Zynga outlines its ambitious NFT gaming plans

Mobile gaming powerhouse Zynga has big plans for blockchain and NFT-based gaming this year, including staff expansion, acquisitions and some playable games.

Why it matters: Zynga is taking more aggressive steps than other traditional gaming companies into the booming, but controversial, blockchain gaming sector.

  • Blockchain/NFT games tie in-game objects to unique IDs, that can then be bought or sold, adding a real-world economic layer to games.
  • Proponents say this empowers players to earn money through play, while detractors say it only drives speculation and doesn’t make games better.
  • More than $3.6 billion was invested in blockchain gaming in 2021, according a report by Drake Star, but that largely involved companies outside of gaming’s mainstream.
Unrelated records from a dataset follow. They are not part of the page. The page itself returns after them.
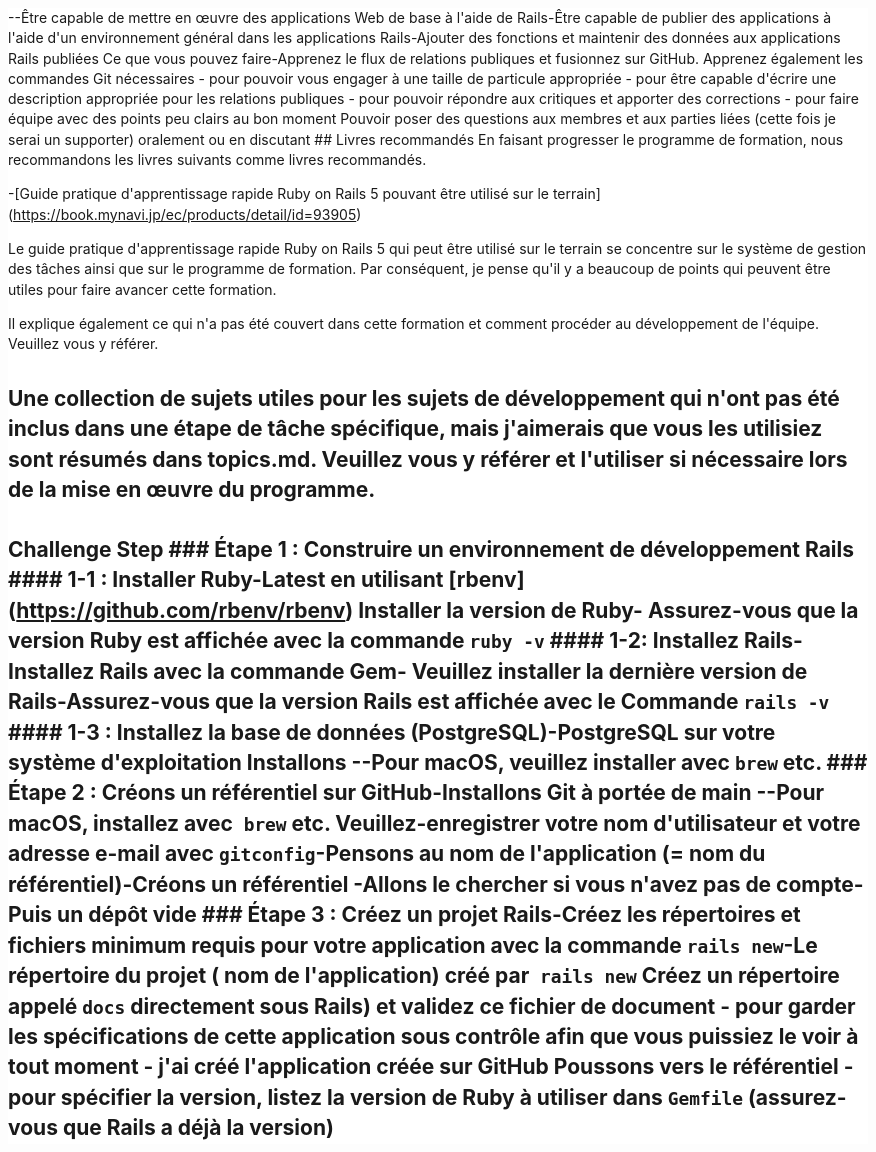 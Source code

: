 --Être capable de mettre en œuvre des applications Web de base à l'aide de Rails-Être capable de publier des applications à l'aide d'un environnement général dans les applications Rails-Ajouter des fonctions et maintenir des données aux applications Rails publiées Ce que vous pouvez faire-Apprenez le flux de relations publiques et fusionnez sur GitHub. Apprenez également les commandes Git nécessaires - pour pouvoir vous engager à une taille de particule appropriée - pour être capable d'écrire une description appropriée pour les relations publiques - pour pouvoir répondre aux critiques et apporter des corrections - pour faire équipe avec des points peu clairs au bon moment Pouvoir poser des questions aux membres et aux parties liées (cette fois je serai un supporter) oralement ou en discutant ## Livres recommandés En faisant progresser le programme de formation, nous recommandons les livres suivants comme livres recommandés.

-[Guide pratique d'apprentissage rapide Ruby on Rails 5 pouvant être utilisé sur le terrain] (https://book.mynavi.jp/ec/products/detail/id=93905)

Le guide pratique d'apprentissage rapide Ruby on Rails 5 qui peut être utilisé sur le terrain se concentre sur le système de gestion des tâches ainsi que sur le programme de formation.
Par conséquent, je pense qu'il y a beaucoup de points qui peuvent être utiles pour faire avancer cette formation.

Il explique également ce qui n'a pas été couvert dans cette formation et comment procéder au développement de l'équipe. Veuillez vous y référer.

## Une collection de sujets utiles pour les sujets de développement qui n'ont pas été inclus dans une étape de tâche spécifique, mais j'aimerais que vous les utilisiez sont résumés dans topics.md. Veuillez vous y référer et l'utiliser si nécessaire lors de la mise en œuvre du programme.

## Challenge Step ### Étape 1 : Construire un environnement de développement Rails #### 1-1 : Installer Ruby-Latest en utilisant [rbenv] (https://github.com/rbenv/rbenv) Installer la version de Ruby- Assurez-vous que la version Ruby est affichée avec la commande `ruby -v` #### 1-2: Installez Rails-Installez Rails avec la commande Gem- Veuillez installer la dernière version de Rails-Assurez-vous que la version Rails est affichée avec le Commande `rails -v` #### 1-3 : Installez la base de données (PostgreSQL)-PostgreSQL sur votre système d'exploitation Installons --Pour macOS, veuillez installer avec `brew` etc. ### Étape 2 : Créons un référentiel sur GitHub-Installons Git à portée de main --Pour macOS, installez avec` brew` etc. Veuillez-enregistrer votre nom d'utilisateur et votre adresse e-mail avec `gitconfig`-Pensons au nom de l'application (= nom du référentiel)-Créons un référentiel -Allons le chercher si vous n'avez pas de compte-Puis un dépôt vide ### Étape 3 : Créez un projet Rails-Créez les répertoires et fichiers minimum requis pour votre application avec la commande `rails new`-Le répertoire du projet ( nom de l'application) créé par` rails new` Créez un répertoire appelé `docs` directement sous Rails) et validez ce fichier de document - pour garder les spécifications de cette application sous contrôle afin que vous puissiez le voir à tout moment - j'ai créé l'application créée sur GitHub Poussons vers le référentiel - pour spécifier la version, listez la version de Ruby à utiliser dans `Gemfile` (assurez-vous que Rails a déjà la version)
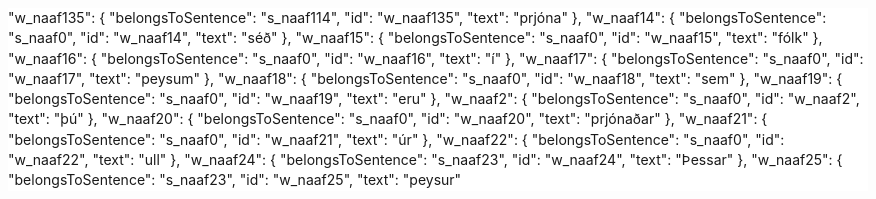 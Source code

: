 "w_naaf135": {
"belongsToSentence": "s_naaf114",
"id": "w_naaf135",
"text": "prjóna"
},
"w_naaf14": {
"belongsToSentence": "s_naaf0",
"id": "w_naaf14",
"text": "séð"
},
"w_naaf15": {
"belongsToSentence": "s_naaf0",
"id": "w_naaf15",
"text": "fólk"
},
"w_naaf16": {
"belongsToSentence": "s_naaf0",
"id": "w_naaf16",
"text": "í"
},
"w_naaf17": {
"belongsToSentence": "s_naaf0",
"id": "w_naaf17",
"text": "peysum"
},
"w_naaf18": {
"belongsToSentence": "s_naaf0",
"id": "w_naaf18",
"text": "sem"
},
"w_naaf19": {
"belongsToSentence": "s_naaf0",
"id": "w_naaf19",
"text": "eru"
},
"w_naaf2": {
"belongsToSentence": "s_naaf0",
"id": "w_naaf2",
"text": "þú"
},
"w_naaf20": {
"belongsToSentence": "s_naaf0",
"id": "w_naaf20",
"text": "prjónaðar"
},
"w_naaf21": {
"belongsToSentence": "s_naaf0",
"id": "w_naaf21",
"text": "úr"
},
"w_naaf22": {
"belongsToSentence": "s_naaf0",
"id": "w_naaf22",
"text": "ull"
},
"w_naaf24": {
"belongsToSentence": "s_naaf23",
"id": "w_naaf24",
"text": "Þessar"
},
"w_naaf25": {
"belongsToSentence": "s_naaf23",
"id": "w_naaf25",
"text": "peysur" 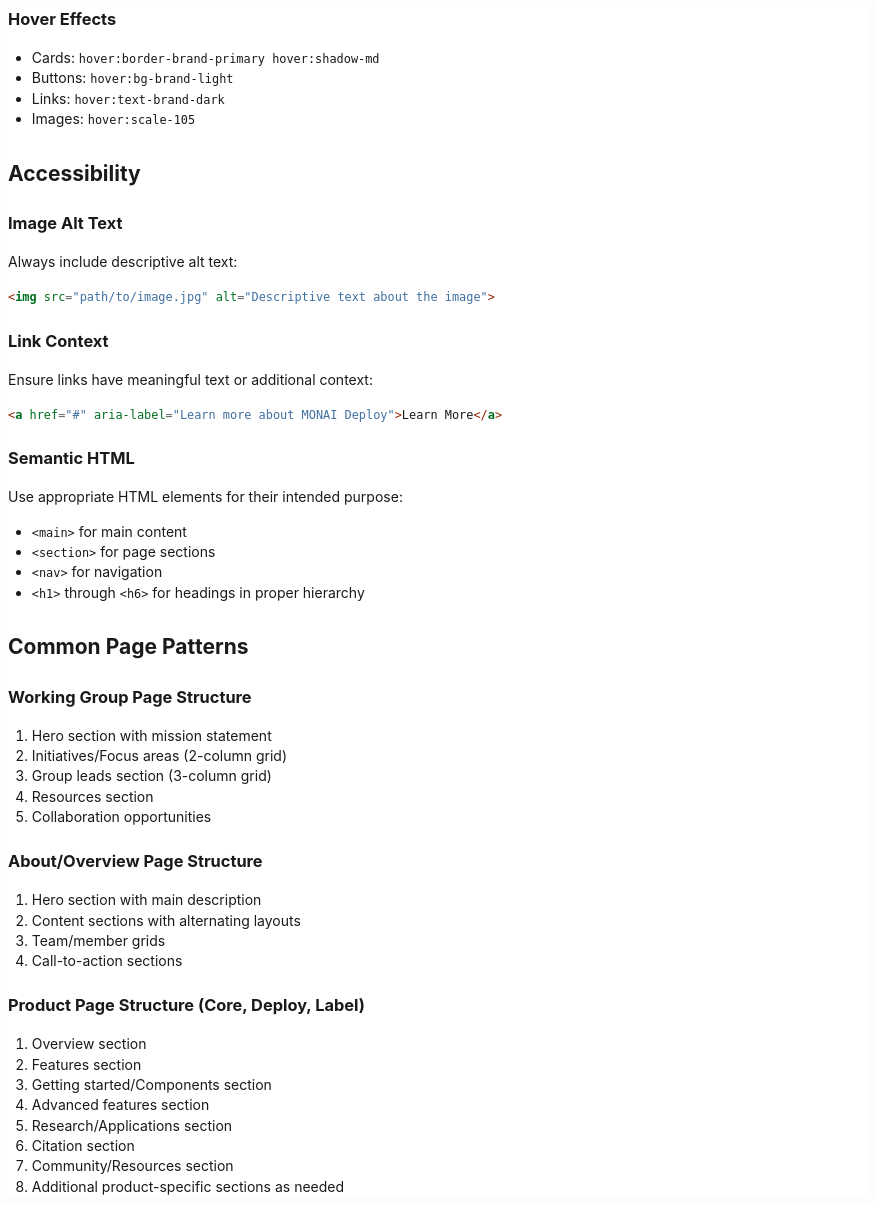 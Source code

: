 ### Hover Effects
- Cards: `hover:border-brand-primary hover:shadow-md`
- Buttons: `hover:bg-brand-light`
- Links: `hover:text-brand-dark`
- Images: `hover:scale-105`

## Accessibility

### Image Alt Text
Always include descriptive alt text:
```html
<img src="path/to/image.jpg" alt="Descriptive text about the image">
```

### Link Context
Ensure links have meaningful text or additional context:
```html
<a href="#" aria-label="Learn more about MONAI Deploy">Learn More</a>
```

### Semantic HTML
Use appropriate HTML elements for their intended purpose:
- `<main>` for main content
- `<section>` for page sections
- `<nav>` for navigation
- `<h1>` through `<h6>` for headings in proper hierarchy

## Common Page Patterns

### Working Group Page Structure
1. Hero section with mission statement
2. Initiatives/Focus areas (2-column grid)
3. Group leads section (3-column grid)
4. Resources section
5. Collaboration opportunities

### About/Overview Page Structure
1. Hero section with main description
2. Content sections with alternating layouts
3. Team/member grids
4. Call-to-action sections

### Product Page Structure (Core, Deploy, Label)
1. Overview section
2. Features section
3. Getting started/Components section
4. Advanced features section
5. Research/Applications section
6. Citation section
7. Community/Resources section
8. Additional product-specific sections as needed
The details: Zynga aims to build its new blockchain team from a current 15 or so to as many as 70-100 by year’s end.

  • “It’s a studio,” Zynga blockchain chief Matt Wolf told Axios, who said the company is currently hiring for senior positions, including creative director and a “tokenomics designer.”
  • Part of the team’s expansion plans include partnerships and acquisitions, continuing Zynga’s position as a frequent buyer of game companies.
  • “Things are really frothy right now,” Wolf said. “So we’re looking at the cycle and we’re figuring out where we want to jump in, but we definitely have feelers out.”

No NFT games from Zynga have been announced yet, though Wolf said he hopes to release a “ground-up, dedicated product” this year, “sooner than later.”

  • Initial news of Zynga’s NFT plans last year stoked speculation of the company’s signature games Farmville or Words with Friends getting NFTs. But Wolf says the current plan is to separate its NFT game ideas from its big series, citing potential player confusion.
  • He says the company’s game teams will have the option to opt in or out of any NFT plans, a notable stance given reports of internal protest against the technology at game companies EA and Ubisoft.

Zynga’s early blockchain games will target players familiar with the genre and who may not be looking for robust gameplay.

  • “When they enter into one of these products, they come at it from an investor or, a whale, point of view and are interested in specific elements including yield,” Wolf said. (A whale is common industry jargon for players who are big spenders.)
  • “We don’t want to bring them something that they didn’t ask for, and we don’t want to assume that they want a super, super deep gameplay experience.”
  • Wolf believes current blockchain gamers find their fun in the owning and selling of NFT items.

Yes, but: Zynga is also facing a significant transition if a proposed $12.7 billion acquisition by Grand Theft Auto publisher Take Two goes through.

  • In a recent interview, Take Two CEO Strauss Zelnick, who has tapped Zynga leadership to run Take Two’s mobile business, expressed interest in NFT games, but said current executions focused too much on speculation and need to involve more entertainment.

Between the lines: Wolf joined Zynga to spin up a blockchain team last fall, as other traditional game companies also began talking up the tech.

  • The job arose from a lunch between Wolf, a 30-year games industry veteran and company president Bernard Kim: “The conversation kind of went like: there may be a flood coming. And if the flood is Web3 and blockchain games and NFTs and we’re not building for capability, we may be swept away.”
  • In December, Ubisoft launched its first in-game NFTs. Though they drew backlash, Ubisoft committed to creating more.
  • Both Zynga and Ubisoft have also pledged that their NFT projects will involve blockchain tech that has a low carbon footprint, responding to criticism that the current dominant blockchains use environmentally destructive.

What’s next: Aside from making games, Wolf hopes to draw together leaders from other traditional and upstart gaming companies to form a blockchain gaming council to address issues across the sector.